Arglos war sie nicht. Hans von Torgau war ihr nach dem Gespräch mit dem Kurfürsten nicht mehr begegnet, doch sie bezweifelte, dass sie ihn zum letzten Mal gesehen hatte. Schützend drückte sie Juli ein wenig fester an sich. Die Kleine kuschelte sich an sie.
Der weißhaarige Ritter, den man ihr als Heinrich von Eckstein vorgestellt hatte, ritt neben ihr, die vier Waffenknechte paarweise vor und hinter ihnen, während ein Pferdeknecht am Ende des Zuges Irinas Stute und zwei weitere Packpferde führte. Ritter Heinrich hatte sich erboten, als Gegenleistung für eine Versorgung im Alter der Form halber ihr Lehnsträger zu sein, den sie als nicht waffenfähige Frau brauchte, um ein Lehen halten zu können.

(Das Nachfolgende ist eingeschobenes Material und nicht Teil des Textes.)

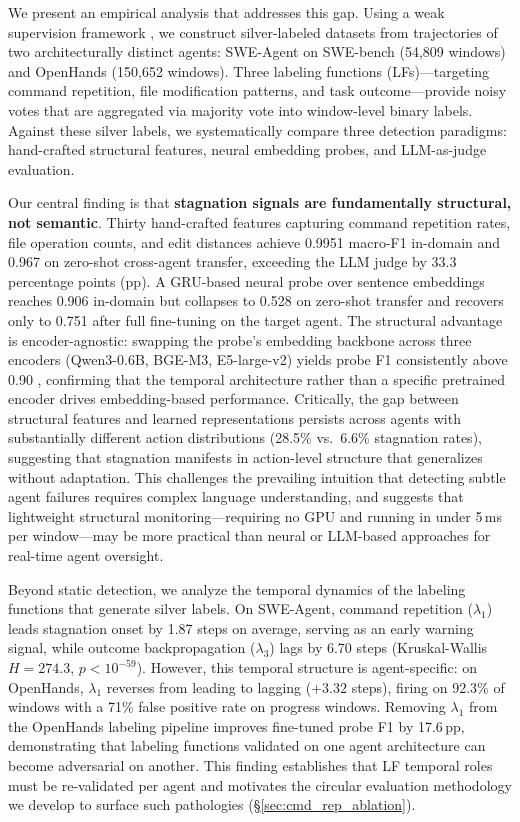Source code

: We present an empirical analysis that addresses this gap.
Using a weak supervision framework \citep{ratner2016dataprogramming,ratner2017snorkel}, we construct silver-labeled datasets from trajectories of two architecturally distinct agents: SWE-Agent \citep{yang2024sweagent} on SWE-bench \citep{jimenez2024swebench} (54,809 windows) and OpenHands \citep{wang2025openhands} (150,652 windows).
Three labeling functions (LFs)---targeting command repetition, file modification patterns, and task outcome---provide noisy votes that are aggregated via majority vote into window-level binary labels.
Against these silver labels, we systematically compare three detection paradigms: hand-crafted structural features, neural embedding probes, and LLM-as-judge evaluation.

Our central finding is that \textbf{stagnation signals are fundamentally structural, not semantic}.
Thirty hand-crafted features capturing command repetition rates, file operation counts, and edit distances achieve 0.9951 macro-F1 in-domain and 0.967 on zero-shot cross-agent transfer, exceeding the LLM judge by 33.3 percentage points (pp).
A GRU-based neural probe \citep{cho2014gru} over sentence embeddings reaches 0.906 in-domain but collapses to 0.528 on zero-shot transfer and recovers only to 0.751 after full fine-tuning on the target agent.
The structural advantage is encoder-agnostic: swapping the probe's embedding backbone across three encoders (Qwen3-0.6B, BGE-M3, E5-large-v2) yields probe F1 consistently above 0.90 \citep{zhang2025qwen3embedding,chen2024bgem3,wang2024e5}, confirming that the temporal architecture rather than a specific pretrained encoder drives embedding-based performance.
Critically, the gap between structural features and learned representations persists across agents with substantially different action distributions (28.5\% vs.\ 6.6\% stagnation rates), suggesting that stagnation manifests in action-level structure that generalizes without adaptation.
This challenges the prevailing intuition that detecting subtle agent failures requires complex language understanding, and suggests that lightweight structural monitoring---requiring no GPU and running in under 5\,ms per window---may be more practical than neural or LLM-based approaches for real-time agent oversight.

Beyond static detection, we analyze the temporal dynamics of the labeling functions that generate silver labels.
On SWE-Agent, command repetition ($\lambda_1$) leads stagnation onset by 1.87 steps on average, serving as an early warning signal, while outcome backpropagation ($\lambda_3$) lags by 6.70 steps (Kruskal-Wallis $H{=}274.3$, $p{<}10^{-59}$).
However, this temporal structure is agent-specific: on OpenHands, $\lambda_1$ reverses from leading to lagging ($+3.32$ steps), firing on 92.3\% of windows with a 71\% false positive rate on progress windows.
Removing $\lambda_1$ from the OpenHands labeling pipeline improves fine-tuned probe F1 by 17.6\,pp, demonstrating that labeling functions validated on one agent architecture can become adversarial on another.
This finding establishes that LF temporal roles must be re-validated per agent and motivates the circular evaluation methodology we develop to surface such pathologies (\S\ref{sec:cmd_rep_ablation}).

Über ihre Vereinbarung hinaus hatte er noch kein Wort an sie gerichtet. Nun begann er mit tiefer Stimme zu summen, so unmelodiös, dass Hedwig nur mit Mühe ein Lied Oswald von Wolkensteins darin erkannte.
Neugierig sah Juli zu dem alten Mann hinüber. » Was ist das?«, flüsterte sie Hedwig zu.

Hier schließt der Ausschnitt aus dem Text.